AQUELLA MAÑANA
Aquella mañana desperté feliz. Rayos de luz me asaltaron con el augurio de un nuevo y gran día. El desayuno tenía un sabor placentero y relajante. Sosiego interrumpido en la escalera por los vecinos del segundo, ese matrimonio que se pasaba el día discutiendo. Aunque aquella mañana los gemidos no eran parte de ninguna reyerta, sino de una situación sonrojante.
Aquella mañana, la calle me recibió alegre. El sol irradiaba esperanza, los pájaros revoloteaban en juguetonas parejas, la gente charlaba con joviales sonrisas mitigadas con el ardiente sello de un beso.
Aquella mañana tropecé con él.
Alto, pelo deshecho y una sonrisa que parecía vivir siempre puesta. Nos dimos de frente.
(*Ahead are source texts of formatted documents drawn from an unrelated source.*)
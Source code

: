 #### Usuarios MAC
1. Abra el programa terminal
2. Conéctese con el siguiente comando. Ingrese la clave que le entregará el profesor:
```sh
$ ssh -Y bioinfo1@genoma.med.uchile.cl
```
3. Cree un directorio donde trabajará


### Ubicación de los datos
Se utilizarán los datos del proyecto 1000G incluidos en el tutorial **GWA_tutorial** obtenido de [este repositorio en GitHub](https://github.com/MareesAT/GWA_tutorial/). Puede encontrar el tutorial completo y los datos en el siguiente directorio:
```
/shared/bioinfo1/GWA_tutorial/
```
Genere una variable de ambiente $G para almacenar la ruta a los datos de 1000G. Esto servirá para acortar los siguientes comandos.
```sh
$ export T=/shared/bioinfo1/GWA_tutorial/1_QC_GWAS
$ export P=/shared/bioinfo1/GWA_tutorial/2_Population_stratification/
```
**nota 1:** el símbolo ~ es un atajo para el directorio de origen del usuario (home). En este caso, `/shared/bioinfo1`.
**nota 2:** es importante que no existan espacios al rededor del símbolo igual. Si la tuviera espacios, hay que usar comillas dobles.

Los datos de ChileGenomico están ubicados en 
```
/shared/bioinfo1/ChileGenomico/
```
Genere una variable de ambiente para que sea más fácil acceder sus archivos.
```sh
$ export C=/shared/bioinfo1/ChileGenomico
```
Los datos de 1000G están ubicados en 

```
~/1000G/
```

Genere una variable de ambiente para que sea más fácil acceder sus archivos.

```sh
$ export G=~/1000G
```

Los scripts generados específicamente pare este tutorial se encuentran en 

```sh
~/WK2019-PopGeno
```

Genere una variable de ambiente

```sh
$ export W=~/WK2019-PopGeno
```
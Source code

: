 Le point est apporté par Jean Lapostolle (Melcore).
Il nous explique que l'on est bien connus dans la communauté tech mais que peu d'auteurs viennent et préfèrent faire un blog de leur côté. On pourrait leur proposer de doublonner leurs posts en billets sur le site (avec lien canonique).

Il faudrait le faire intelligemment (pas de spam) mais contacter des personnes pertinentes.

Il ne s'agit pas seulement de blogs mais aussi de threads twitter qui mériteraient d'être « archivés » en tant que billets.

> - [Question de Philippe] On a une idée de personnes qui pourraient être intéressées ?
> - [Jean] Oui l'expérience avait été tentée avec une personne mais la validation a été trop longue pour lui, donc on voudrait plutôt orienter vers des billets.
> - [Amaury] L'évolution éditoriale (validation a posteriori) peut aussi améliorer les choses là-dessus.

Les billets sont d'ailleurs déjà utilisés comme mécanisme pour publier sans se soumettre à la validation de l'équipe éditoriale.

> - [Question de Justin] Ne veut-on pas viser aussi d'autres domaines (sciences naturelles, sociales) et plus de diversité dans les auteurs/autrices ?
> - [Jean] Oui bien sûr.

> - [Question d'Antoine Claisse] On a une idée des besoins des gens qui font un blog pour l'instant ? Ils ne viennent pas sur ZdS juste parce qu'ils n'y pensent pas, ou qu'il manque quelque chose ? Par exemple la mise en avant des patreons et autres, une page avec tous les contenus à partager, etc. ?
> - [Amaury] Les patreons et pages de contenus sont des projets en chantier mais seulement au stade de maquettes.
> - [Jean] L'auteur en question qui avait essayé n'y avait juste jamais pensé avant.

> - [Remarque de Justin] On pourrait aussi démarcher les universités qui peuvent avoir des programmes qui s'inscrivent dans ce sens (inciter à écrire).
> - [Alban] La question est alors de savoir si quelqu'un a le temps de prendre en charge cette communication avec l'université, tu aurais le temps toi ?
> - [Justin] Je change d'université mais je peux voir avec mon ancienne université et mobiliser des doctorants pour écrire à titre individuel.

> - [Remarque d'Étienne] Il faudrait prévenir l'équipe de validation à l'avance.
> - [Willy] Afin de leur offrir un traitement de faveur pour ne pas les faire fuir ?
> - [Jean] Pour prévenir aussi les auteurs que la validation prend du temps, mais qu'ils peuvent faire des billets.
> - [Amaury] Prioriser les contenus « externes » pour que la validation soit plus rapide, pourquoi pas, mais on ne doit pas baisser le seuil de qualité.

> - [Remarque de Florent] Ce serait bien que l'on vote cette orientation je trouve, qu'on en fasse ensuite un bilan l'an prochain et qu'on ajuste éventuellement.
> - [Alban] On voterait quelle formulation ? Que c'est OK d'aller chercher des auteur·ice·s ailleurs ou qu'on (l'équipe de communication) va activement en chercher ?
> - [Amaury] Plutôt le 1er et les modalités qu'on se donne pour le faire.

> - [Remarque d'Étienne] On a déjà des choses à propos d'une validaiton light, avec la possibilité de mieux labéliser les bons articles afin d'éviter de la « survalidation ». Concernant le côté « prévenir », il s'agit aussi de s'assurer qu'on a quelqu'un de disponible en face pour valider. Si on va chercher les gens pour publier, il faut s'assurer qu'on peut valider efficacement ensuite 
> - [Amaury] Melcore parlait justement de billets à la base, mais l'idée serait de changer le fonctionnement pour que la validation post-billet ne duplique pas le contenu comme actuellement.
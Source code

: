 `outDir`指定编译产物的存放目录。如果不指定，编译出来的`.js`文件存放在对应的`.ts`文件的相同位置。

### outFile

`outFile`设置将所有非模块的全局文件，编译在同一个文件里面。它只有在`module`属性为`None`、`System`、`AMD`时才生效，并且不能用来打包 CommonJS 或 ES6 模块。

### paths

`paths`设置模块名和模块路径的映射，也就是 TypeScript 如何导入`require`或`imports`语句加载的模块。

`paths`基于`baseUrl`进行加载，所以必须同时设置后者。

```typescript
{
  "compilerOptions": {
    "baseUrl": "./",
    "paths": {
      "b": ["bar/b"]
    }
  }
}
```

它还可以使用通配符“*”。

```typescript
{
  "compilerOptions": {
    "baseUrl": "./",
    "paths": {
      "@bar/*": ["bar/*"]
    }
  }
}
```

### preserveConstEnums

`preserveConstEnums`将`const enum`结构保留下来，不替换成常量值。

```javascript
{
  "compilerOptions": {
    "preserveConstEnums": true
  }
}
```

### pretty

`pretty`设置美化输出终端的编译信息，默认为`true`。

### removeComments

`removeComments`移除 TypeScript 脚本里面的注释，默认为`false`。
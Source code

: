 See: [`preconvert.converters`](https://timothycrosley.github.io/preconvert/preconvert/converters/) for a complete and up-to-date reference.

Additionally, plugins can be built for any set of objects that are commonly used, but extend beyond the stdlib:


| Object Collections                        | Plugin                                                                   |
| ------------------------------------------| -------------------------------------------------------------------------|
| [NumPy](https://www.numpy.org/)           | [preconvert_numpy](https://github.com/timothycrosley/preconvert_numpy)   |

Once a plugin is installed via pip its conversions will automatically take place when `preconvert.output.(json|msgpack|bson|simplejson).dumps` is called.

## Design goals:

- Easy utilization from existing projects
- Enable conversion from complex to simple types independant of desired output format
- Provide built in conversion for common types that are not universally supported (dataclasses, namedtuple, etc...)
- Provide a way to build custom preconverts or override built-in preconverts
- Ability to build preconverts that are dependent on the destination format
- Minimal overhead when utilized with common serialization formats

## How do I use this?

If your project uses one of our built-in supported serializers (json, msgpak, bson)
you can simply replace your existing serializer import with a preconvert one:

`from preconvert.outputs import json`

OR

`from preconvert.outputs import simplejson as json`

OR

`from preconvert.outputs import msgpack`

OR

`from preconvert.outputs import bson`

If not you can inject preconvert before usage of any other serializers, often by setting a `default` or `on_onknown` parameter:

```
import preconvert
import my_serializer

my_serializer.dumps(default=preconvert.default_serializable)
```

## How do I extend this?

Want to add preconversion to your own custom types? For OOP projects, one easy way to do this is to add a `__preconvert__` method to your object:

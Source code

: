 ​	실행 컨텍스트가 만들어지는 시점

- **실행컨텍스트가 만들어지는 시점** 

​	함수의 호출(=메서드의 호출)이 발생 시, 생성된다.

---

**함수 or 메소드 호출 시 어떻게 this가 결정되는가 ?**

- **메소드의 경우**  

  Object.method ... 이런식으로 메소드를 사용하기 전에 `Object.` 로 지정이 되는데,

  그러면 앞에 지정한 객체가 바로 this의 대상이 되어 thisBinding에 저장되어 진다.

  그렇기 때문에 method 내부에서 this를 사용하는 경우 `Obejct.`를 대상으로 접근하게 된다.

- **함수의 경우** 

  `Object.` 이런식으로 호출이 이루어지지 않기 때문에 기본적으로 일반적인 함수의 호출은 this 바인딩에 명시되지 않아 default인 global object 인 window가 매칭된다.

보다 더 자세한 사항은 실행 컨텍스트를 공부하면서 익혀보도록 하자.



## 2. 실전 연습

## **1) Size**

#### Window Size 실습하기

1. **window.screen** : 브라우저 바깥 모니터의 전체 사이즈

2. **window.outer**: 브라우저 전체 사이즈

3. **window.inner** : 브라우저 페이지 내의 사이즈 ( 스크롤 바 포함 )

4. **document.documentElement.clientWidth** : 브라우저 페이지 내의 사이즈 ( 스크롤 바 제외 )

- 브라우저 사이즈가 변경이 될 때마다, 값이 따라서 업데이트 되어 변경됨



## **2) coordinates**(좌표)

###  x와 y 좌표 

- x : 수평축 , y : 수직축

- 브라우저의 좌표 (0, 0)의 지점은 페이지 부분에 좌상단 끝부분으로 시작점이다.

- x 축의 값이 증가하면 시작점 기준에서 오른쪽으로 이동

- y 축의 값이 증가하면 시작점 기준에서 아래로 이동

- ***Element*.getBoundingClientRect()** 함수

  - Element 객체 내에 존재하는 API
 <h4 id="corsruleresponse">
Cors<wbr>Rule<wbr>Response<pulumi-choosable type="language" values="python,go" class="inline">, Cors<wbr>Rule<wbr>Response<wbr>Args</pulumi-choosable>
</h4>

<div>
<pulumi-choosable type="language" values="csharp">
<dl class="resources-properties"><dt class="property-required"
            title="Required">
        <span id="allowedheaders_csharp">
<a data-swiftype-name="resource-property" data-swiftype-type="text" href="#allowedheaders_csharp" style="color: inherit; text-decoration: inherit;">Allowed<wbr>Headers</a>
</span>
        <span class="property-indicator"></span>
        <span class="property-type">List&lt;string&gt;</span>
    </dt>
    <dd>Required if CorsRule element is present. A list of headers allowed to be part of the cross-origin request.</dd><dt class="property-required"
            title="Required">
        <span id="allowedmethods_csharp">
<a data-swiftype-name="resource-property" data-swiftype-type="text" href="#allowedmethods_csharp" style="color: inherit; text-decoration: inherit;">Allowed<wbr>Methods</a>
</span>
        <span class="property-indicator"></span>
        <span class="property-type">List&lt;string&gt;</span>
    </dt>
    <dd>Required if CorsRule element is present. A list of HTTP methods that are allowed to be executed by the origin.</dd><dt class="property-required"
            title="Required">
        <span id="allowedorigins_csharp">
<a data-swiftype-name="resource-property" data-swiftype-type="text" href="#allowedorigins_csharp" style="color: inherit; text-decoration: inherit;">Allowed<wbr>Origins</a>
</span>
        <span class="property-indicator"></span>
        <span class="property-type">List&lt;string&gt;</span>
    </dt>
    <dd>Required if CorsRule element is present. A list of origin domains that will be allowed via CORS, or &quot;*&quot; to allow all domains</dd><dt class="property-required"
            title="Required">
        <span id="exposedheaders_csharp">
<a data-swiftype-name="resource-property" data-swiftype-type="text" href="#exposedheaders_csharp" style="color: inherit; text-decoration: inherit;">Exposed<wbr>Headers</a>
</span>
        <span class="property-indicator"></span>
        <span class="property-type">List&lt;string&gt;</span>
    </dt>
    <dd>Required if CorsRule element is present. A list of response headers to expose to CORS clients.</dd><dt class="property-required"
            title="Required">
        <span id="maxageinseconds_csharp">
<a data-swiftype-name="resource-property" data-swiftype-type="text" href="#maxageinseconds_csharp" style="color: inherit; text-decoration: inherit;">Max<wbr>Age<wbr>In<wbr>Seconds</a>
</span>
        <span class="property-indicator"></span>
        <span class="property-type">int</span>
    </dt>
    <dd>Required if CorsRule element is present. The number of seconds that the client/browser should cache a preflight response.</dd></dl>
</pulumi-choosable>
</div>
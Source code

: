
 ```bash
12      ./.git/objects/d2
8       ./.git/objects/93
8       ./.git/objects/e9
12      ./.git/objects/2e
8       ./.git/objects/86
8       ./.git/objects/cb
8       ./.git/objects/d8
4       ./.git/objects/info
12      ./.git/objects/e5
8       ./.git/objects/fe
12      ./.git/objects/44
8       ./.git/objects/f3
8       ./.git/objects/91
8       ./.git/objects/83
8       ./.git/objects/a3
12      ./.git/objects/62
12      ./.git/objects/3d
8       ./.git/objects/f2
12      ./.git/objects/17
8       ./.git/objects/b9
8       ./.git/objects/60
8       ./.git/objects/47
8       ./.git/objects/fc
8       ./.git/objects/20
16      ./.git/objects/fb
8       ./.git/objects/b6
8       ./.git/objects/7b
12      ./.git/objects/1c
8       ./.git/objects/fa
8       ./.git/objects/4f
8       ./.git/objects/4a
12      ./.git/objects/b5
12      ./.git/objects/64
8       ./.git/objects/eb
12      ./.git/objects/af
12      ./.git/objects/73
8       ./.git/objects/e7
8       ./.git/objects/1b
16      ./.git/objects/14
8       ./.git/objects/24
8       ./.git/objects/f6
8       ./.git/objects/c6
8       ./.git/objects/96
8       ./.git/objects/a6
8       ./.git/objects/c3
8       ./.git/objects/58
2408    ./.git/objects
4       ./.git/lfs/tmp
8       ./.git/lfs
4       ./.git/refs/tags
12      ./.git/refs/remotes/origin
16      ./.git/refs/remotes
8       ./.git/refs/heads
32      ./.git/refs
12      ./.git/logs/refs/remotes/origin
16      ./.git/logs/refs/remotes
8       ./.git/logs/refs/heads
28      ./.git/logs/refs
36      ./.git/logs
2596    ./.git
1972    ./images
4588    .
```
Su expresión denotaba una disculpa, aunque escondida tímidamente. No dijimos nada. Solo nos mirábamos. A nuestro alrededor, el tiempo perdió su naturaleza: tráfico detenido, gente quieta, como congelada haciendo lo último que estuviera haciendo, incluso varios pájaros asomaban suspendidos en el aire. Mientras, nosotros seguíamos ausentes.
—¿Nos conocemos? —dijo— Creo que sí, pero lo siento como parte de una mañana muy lejana.
—Sí —contesté—, fue aquella mañana.
—¿Aquella qué?
De pronto un chasquido y el mundo que nos observaba volvió a la normalidad. Él pestañeó como saliendo de un largo letargo. Luego suspiró y dijo:
—¿No es extraño?
Yo me aproximé:
—Mucho.
Eso le hizo gracia.
—Vale, ¿y ahora qué hacemos?
Yo le cogí las manos, eran suaves, y dije:
—Podemos dejar pasar el momento, o podemos ir a almorzar y experimentar qué nos deparó aquella mañana.